Records contained in a dataset |

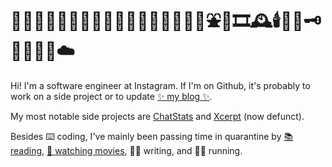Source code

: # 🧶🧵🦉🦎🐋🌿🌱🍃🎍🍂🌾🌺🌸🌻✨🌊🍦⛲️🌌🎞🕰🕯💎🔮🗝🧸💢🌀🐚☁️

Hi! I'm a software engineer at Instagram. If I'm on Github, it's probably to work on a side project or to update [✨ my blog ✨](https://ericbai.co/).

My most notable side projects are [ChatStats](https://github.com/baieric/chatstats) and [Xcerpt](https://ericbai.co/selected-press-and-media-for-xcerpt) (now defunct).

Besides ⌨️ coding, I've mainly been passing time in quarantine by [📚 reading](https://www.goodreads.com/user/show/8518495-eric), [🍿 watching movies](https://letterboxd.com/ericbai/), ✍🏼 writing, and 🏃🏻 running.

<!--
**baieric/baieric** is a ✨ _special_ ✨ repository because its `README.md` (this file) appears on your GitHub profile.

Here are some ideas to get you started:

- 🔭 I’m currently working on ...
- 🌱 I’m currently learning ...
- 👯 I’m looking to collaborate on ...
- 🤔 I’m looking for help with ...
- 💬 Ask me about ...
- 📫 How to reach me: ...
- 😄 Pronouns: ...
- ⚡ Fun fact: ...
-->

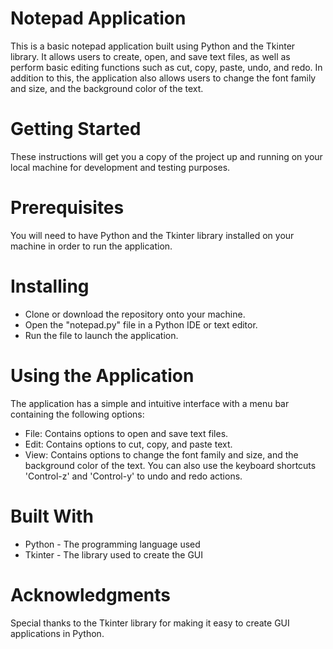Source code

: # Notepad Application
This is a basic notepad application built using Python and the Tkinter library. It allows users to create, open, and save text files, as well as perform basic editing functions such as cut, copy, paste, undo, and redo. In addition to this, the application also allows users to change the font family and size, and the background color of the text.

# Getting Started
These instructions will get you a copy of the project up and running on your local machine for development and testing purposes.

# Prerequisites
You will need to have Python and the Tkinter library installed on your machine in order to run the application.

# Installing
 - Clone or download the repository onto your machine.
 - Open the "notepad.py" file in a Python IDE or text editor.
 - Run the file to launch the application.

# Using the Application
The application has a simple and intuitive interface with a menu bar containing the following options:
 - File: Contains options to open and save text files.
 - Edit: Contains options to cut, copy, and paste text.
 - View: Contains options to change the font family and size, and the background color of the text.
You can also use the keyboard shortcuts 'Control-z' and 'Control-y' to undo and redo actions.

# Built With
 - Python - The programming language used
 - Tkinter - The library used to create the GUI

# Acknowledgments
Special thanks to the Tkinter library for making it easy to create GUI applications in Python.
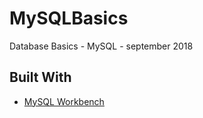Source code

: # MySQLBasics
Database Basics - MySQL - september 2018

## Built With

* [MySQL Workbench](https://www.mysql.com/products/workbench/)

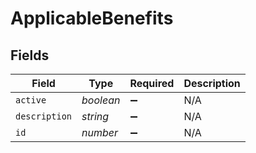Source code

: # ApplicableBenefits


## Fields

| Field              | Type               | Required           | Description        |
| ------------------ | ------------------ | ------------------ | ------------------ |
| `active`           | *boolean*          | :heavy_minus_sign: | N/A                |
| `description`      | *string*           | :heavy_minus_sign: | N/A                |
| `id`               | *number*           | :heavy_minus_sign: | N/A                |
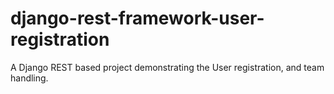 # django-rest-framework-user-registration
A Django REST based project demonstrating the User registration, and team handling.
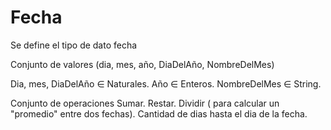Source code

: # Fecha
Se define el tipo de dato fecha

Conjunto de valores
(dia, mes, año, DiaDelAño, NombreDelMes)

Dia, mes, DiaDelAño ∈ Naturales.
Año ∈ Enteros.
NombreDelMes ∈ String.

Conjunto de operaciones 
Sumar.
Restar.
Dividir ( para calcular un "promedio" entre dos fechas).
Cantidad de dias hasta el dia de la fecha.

Problem details | Read the data above. Pull out each line in which the string "options" appears.

Answer to this task |
The application has a simple and intuitive interface with a menu bar containing the following options:
 - File: Contains options to open and save text files.
 - Edit: Contains options to cut, copy, and paste text.
 - View: Contains options to change the font family and size, and the background color of the text.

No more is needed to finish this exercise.